At the time of the disaster the yacht was carrying 22 people. Immediately after it sunk, 15 people were rescued and 1 body was recovered — later identified as chef Recaldo Thomas.
On Thursday, Aug. 22, an Italian government official confirmed that British tech entrepreneur Mike Lynch was among the dead.
While the Italian authorities have not formally identified the recovered bodies, an Italian interior ministry official confirmed that Lynch was one of the bodies found, reported Reuters. His daughter Hannah remained missing at the time.
The father-daughter pair had been among six passengers missing in the aftermath of the sinking, while Lynch's wife, Angela Bacares, was one of 15 people who were rescued.
Others missing have previously been identified as Chairman of Morgan Stanley International Jonathan Bloomer, his wife, Judy, and New York City-based lawyer Christopher Morvillo and his wife, Neda.
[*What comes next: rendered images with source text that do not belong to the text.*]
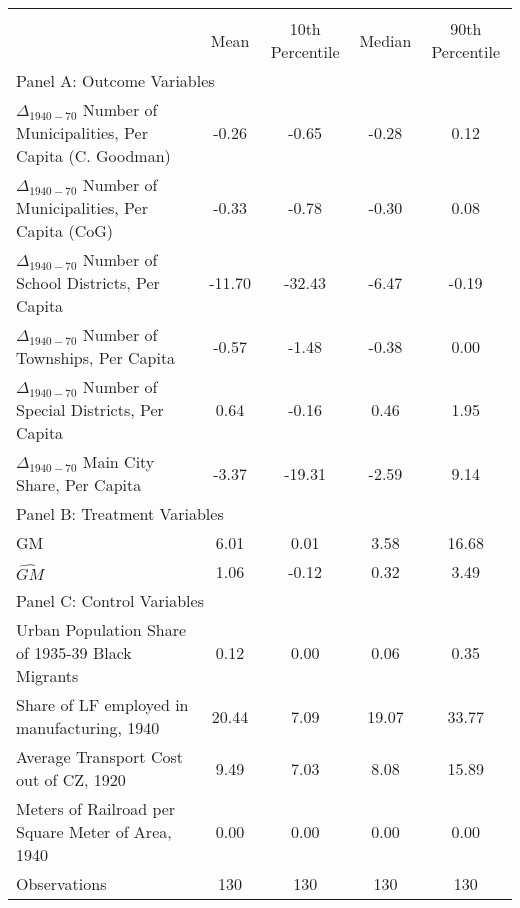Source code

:  \begin{tabular}{l*{4}{c}} \toprule
                &\multicolumn{4}{c}{}                   \\
                &     Mean&10th Percentile&   Median&90th Percentile\\
\cmidrule(lr){1-5}
\multicolumn{5}{l}{Panel A: Outcome Variables}\\
\cmidrule(lr){1-5}
$\Delta_{1940-70}$ Number of Municipalities, Per Capita (C. Goodman)&    -0.26&    -0.65&    -0.28&     0.12\\
$\Delta_{1940-70}$ Number of Municipalities, Per Capita (CoG)&    -0.33&    -0.78&    -0.30&     0.08\\
$\Delta_{1940-70}$ Number of School Districts, Per Capita&   -11.70&   -32.43&    -6.47&    -0.19\\
$\Delta_{1940-70}$ Number of Townships, Per Capita&    -0.57&    -1.48&    -0.38&     0.00\\
$\Delta_{1940-70}$ Number of Special Districts, Per Capita&     0.64&    -0.16&     0.46&     1.95\\
$\Delta_{1940-70}$ Main City Share, Per Capita&    -3.37&   -19.31&    -2.59&     9.14\\
\cmidrule(lr){1-5}
\multicolumn{5}{l}{Panel B: Treatment Variables}\\
\cmidrule(lr){1-5}
GM              &     6.01&     0.01&     3.58&    16.68\\
$\widehat{GM}$  &     1.06&    -0.12&     0.32&     3.49\\
\cmidrule(lr){1-5}
\multicolumn{5}{l}{Panel C: Control Variables}\\
\cmidrule(lr){1-5}
Urban Population Share of 1935-39 Black Migrants&     0.12&     0.00&     0.06&     0.35\\
Share of LF employed in manufacturing, 1940&    20.44&     7.09&    19.07&    33.77\\
Average Transport Cost out of CZ, 1920&     9.49&     7.03&     8.08&    15.89\\
Meters of Railroad per Square Meter of Area, 1940&     0.00&     0.00&     0.00&     0.00\\
\midrule Observations    &      130   &      130   &      130   &      130   \\    \bottomrule \end{tabular}
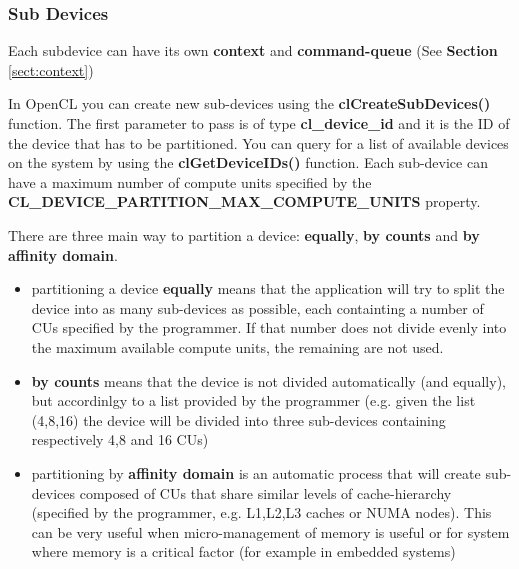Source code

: \subsubsection{Sub Devices} \label{sect:DF-subdevices}
Each subdevice can have its own \textbf{context} and \textbf{command-queue} (See \textbf{Section} \ref{sect:context})

\begin{CLCode}
In OpenCL you can create new sub-devices using the \textbf{clCreateSubDevices()} function. The first parameter to pass is of type \textbf{cl\_device\_id} and it is the ID of the device that has to be partitioned. You can query for a list of available devices on the system by using the \textbf{clGetDeviceIDs()} function. Each sub-device can have a maximum number of compute units specified by the \textbf{CL\_DEVICE\_PARTITION\_MAX\_COMPUTE\_UNITS} property.
\end{CLCode}

There are three main way to partition a device: \textbf{equally}, \textbf{by counts} and \textbf{by affinity domain}.

\begin{itemize}
	\item partitioning a device \textbf{equally} means that the application will try to split the device into as many sub-devices as possible, each containting a number of CUs specified by the programmer. If that number does not divide evenly into the maximum available compute units, the remaining are not used.
	\item \textbf{by counts} means that the device is not divided automatically (and equally), but accordinlgy to a list provided by the programmer (e.g. given the list (4,8,16) the device will be divided into three sub-devices containing respectively 4,8 and 16 CUs)
	\item partitioning by \textbf{affinity domain} is an automatic process that will create sub-devices composed of CUs that share similar levels of cache-hierarchy (specified by the programmer, e.g. L1,L2,L3 caches or NUMA nodes). This can be very useful when micro-management of memory is useful or for system where memory is a critical factor (for example in  embedded systems)
\end{itemize}





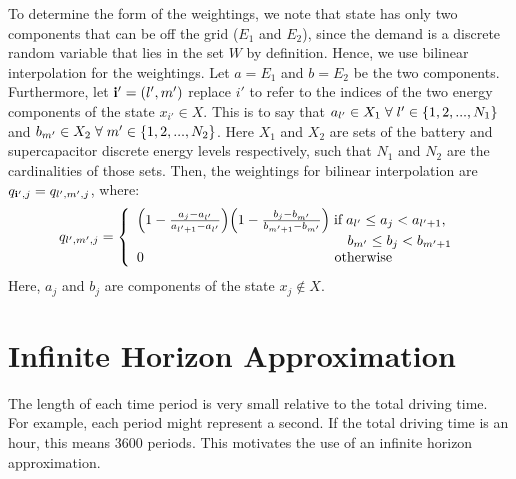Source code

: \documentclass[conference]{IEEEtran}
\begin{document}
To determine the form of the weightings, we note that  state has only two components that can be off the grid ($E_{1}$ and $E_{2}$), since the demand is a discrete random variable that lies in the set $W$ by definition. Hence, we use bilinear interpolation for the weightings. Let $a=E_{1}$ and $b=E_{2}$ be the two components. Furthermore, let $\bold{i'}=(l',m')$ replace $i'$ to refer to the indices of the two energy components of the state $x_{i'}\in X$. This is to say that $a_{l'}\in X_{1}\hspace{0.1cm}\forall\hspace{0.1cm}l'\in\{1,2,..., N_{1}\}$ and $b_{m'}\in X_{2}\hspace{0.1cm}\forall\hspace{0.1cm} m'\in\{1,2,..., N_{2}\}$. Here $X_{1}$ and $X_{2}$ are sets of the battery and supercapacitor discrete energy levels respectively, such that $N_{1}$ and $N_{2}$ are the cardinalities of those sets. Then, the weightings for bilinear interpolation are $q_{\bold{i'},j}=q_{l',m',j}$, where:
\begin{displaymath}q_{l',m',j}=
\left\{
\begin{array}{l}
\Big(1-\frac{a_{j}-a_{l'}}{a_{l'+1}-a_{l'}}\Big)\Big(1-\frac{b_{j}-b_{m'}}{b_{m'+1}-b_{m'}}\Big)\hspace{0.1cm} \text{if} \hspace{0.1cm} a_{l'}\leq a_{j}< a_{l'+1},\\ \hspace{5.3cm}b_{m'}\leq b_{j}< b_{m'+1}\\
0		   \hspace{4.8cm} \text{otherwise}
\end{array}
\right.
\end{displaymath} Here, $a_{j}$ and $b_{j}$ are components of the state $x_{j}\not\in X$.


\section{Infinite Horizon Approximation}
The length of each time period is very small relative to the total driving time. For example, each period might represent a second. If the total driving time is an hour, this means 3600 periods. This motivates the use of an infinite horizon approximation.
\end{document}
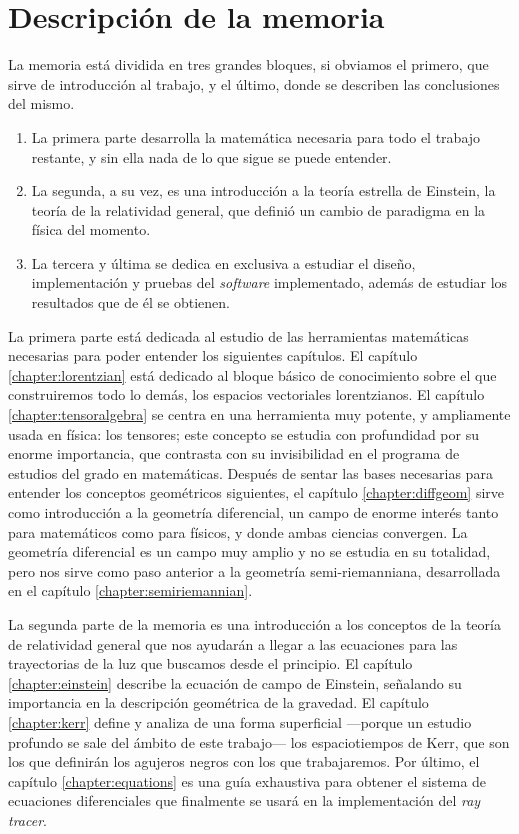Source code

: \section*{Descripción de la memoria}

La memoria está dividida en tres grandes bloques, si obviamos el primero, que sirve de introducción al trabajo, y el último, donde se describen las conclusiones del mismo.

\begin{enumerate}
	\item La primera parte desarrolla la matemática necesaria para todo el trabajo restante, y sin ella nada de lo que sigue se puede entender.
	\item La segunda, a su vez, es una introducción a la teoría estrella de Einstein, la teoría de la relatividad general, que definió un cambio de paradigma en la física del momento.
	\item La tercera y última se dedica en exclusiva a estudiar el diseño, implementación y pruebas del \emph{software} implementado, además de estudiar los resultados que de él se obtienen.
\end{enumerate}

La primera parte está dedicada al estudio de las herramientas matemáticas necesarias para poder entender los siguientes capítulos. El capítulo \ref{chapter:lorentzian} está dedicado al bloque básico de conocimiento sobre el que construiremos todo lo demás, los espacios vectoriales lorentzianos. El capítulo \ref{chapter:tensoralgebra} se centra en una herramienta muy potente, y ampliamente usada en física: los tensores; este concepto se estudia con profundidad por su enorme importancia, que contrasta con su invisibilidad en el programa de estudios del grado en matemáticas. Después de sentar las bases necesarias para entender los conceptos geométricos siguientes, el capítulo \ref{chapter:diffgeom} sirve como introducción a la geometría diferencial, un campo de enorme interés tanto para matemáticos como para físicos, y donde ambas ciencias convergen. La geometría diferencial es un campo muy amplio y no se estudia en su totalidad, pero nos sirve como paso anterior a la geometría semi-riemanniana, desarrollada en el capítulo \ref{chapter:semiriemannian}.

La segunda parte de la memoria es una introducción a los conceptos de la teoría de relatividad general que nos ayudarán a llegar a las ecuaciones para las trayectorias de la luz que buscamos desde el principio. El capítulo \ref{chapter:einstein} describe la ecuación de campo de Einstein, señalando su importancia en la descripción geométrica de la gravedad. El capítulo \ref{chapter:kerr} define y analiza de una forma superficial ---porque un estudio profundo se sale del ámbito de este trabajo--- los espaciotiempos de Kerr, que son los que definirán los agujeros negros con los que trabajaremos. Por último, el capítulo \ref{chapter:equations} es una guía exhaustiva para obtener el sistema de ecuaciones diferenciales que finalmente se usará en la implementación del \emph{ray tracer}.

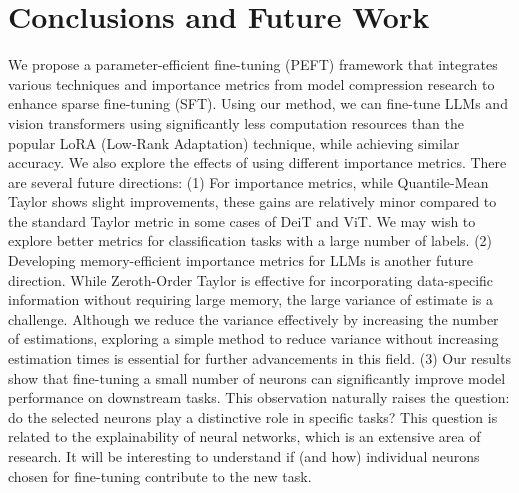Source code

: \section{Conclusions and Future Work}\label{sec:conclude}

We propose a parameter-efficient fine-tuning (PEFT) framework that integrates various techniques and importance metrics from model compression research to enhance sparse fine-tuning (SFT). Using our method, we can fine-tune LLMs and vision transformers using significantly less computation resources than the popular LoRA (Low-Rank Adaptation) technique, while achieving similar accuracy. We also explore the effects of using different importance metrics. There are several future directions: (1) For importance metrics, while Quantile-Mean Taylor shows slight improvements, these gains are relatively minor compared to the standard Taylor metric in some cases of DeiT and ViT. We may wish to explore better metrics for classification tasks with a large number of labels. (2) Developing memory-efficient importance metrics for LLMs is another future direction. While Zeroth-Order Taylor is effective for incorporating data-specific information without requiring large memory, the large variance of estimate is a challenge. Although we reduce the variance effectively by increasing the number of estimations, exploring a simple method to reduce variance without increasing estimation times is essential for further advancements in this field. (3) Our results show that fine-tuning a small number of neurons can significantly improve model performance on downstream tasks. This observation naturally raises the question: do the selected neurons play a distinctive role in specific tasks? This question is related to the explainability of neural networks, which is an extensive area of research. It will be interesting to understand if (and how) individual neurons chosen for fine-tuning contribute to the new task.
A source close to the investigators dealing with the incident previously told PEOPLE that authorities are focusing on the victims before looking into what happened.
"Obviously the priority is being able to work out what has happened to those that are missing and recover any bodies," the source said. "At the moment, no one has been placed under investigation because until they find the bodies, they cannot evaluate any sort of accusation or charge."
Lunch's wife, Angela Bacares, is one of the individuals who was rescued, according to a local source.
The passengers were celebrating after Lynch was acquitted in June in a financial fraud trial in the U.S., a source close to the survivors told PEOPLE.
“That's why he took his closest friends and colleagues on the trip,” the source said.
Morvillo had represented Lynch in the fraud case and other firm employees were on the Bayesian as well, a spokesperson for Clifford Chance, his law firm, said in a statement.
In story published on July 27 by The Sunday Times in a story published on July 27, Lynch said that he felt like he could have have died in prison had he been convicted.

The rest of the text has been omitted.